____ DATA FOR THE TASK

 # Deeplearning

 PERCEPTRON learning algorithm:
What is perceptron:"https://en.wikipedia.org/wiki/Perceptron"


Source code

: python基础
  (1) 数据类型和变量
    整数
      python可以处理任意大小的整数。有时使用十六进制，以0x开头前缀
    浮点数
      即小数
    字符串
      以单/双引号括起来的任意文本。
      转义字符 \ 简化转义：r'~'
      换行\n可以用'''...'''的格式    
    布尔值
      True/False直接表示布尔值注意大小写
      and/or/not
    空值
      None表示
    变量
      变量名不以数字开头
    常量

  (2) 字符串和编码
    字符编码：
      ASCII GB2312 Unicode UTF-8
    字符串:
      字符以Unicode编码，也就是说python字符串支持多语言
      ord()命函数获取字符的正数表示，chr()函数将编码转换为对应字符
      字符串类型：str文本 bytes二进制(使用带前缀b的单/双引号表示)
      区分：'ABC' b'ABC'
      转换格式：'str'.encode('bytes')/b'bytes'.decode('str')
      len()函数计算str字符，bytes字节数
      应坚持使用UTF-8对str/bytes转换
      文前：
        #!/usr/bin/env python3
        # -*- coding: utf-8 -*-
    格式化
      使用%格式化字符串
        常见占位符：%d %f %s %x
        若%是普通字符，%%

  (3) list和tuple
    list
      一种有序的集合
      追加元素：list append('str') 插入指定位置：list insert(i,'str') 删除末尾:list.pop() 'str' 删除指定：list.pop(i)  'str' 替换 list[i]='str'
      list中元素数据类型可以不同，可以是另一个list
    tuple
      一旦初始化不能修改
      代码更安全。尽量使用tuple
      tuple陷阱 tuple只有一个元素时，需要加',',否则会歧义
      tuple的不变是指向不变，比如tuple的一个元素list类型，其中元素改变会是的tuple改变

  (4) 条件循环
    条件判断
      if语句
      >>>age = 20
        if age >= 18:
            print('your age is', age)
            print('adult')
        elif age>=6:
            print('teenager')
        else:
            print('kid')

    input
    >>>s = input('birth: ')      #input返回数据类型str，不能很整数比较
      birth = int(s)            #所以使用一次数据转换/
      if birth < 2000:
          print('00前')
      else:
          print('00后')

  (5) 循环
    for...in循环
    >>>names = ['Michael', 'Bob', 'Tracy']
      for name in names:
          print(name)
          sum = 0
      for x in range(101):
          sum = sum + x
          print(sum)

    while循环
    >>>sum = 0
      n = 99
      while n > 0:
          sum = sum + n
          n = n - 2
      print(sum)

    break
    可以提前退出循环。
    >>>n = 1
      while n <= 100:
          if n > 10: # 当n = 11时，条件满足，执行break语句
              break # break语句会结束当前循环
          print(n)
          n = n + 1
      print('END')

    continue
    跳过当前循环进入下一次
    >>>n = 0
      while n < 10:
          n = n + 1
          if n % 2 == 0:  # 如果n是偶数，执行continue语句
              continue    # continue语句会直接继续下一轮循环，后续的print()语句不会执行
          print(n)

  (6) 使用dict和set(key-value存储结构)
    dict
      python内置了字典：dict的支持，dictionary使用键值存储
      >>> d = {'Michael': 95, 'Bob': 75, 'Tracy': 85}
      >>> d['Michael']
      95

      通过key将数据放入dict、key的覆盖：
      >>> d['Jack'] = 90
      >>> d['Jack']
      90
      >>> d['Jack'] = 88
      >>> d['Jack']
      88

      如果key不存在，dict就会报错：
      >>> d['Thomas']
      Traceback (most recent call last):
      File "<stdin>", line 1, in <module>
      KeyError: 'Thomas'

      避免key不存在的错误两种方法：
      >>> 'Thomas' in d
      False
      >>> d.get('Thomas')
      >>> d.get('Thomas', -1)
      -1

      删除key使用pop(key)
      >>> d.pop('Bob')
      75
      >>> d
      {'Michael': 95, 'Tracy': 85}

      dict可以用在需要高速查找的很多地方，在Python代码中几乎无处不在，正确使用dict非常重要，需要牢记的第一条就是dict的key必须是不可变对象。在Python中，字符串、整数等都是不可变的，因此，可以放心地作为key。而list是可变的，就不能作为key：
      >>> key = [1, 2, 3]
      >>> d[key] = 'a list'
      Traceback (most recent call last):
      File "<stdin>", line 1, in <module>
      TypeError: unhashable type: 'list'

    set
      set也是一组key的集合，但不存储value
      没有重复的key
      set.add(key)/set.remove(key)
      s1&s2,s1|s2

________

▸ **YOUR ASSIGNMENT**
Gather each line in the data that holds the string "input".

▸ **THE COMPLETED TASK**
    input
    >>>s = input('birth: ')      #input返回数据类型str，不能很整数比较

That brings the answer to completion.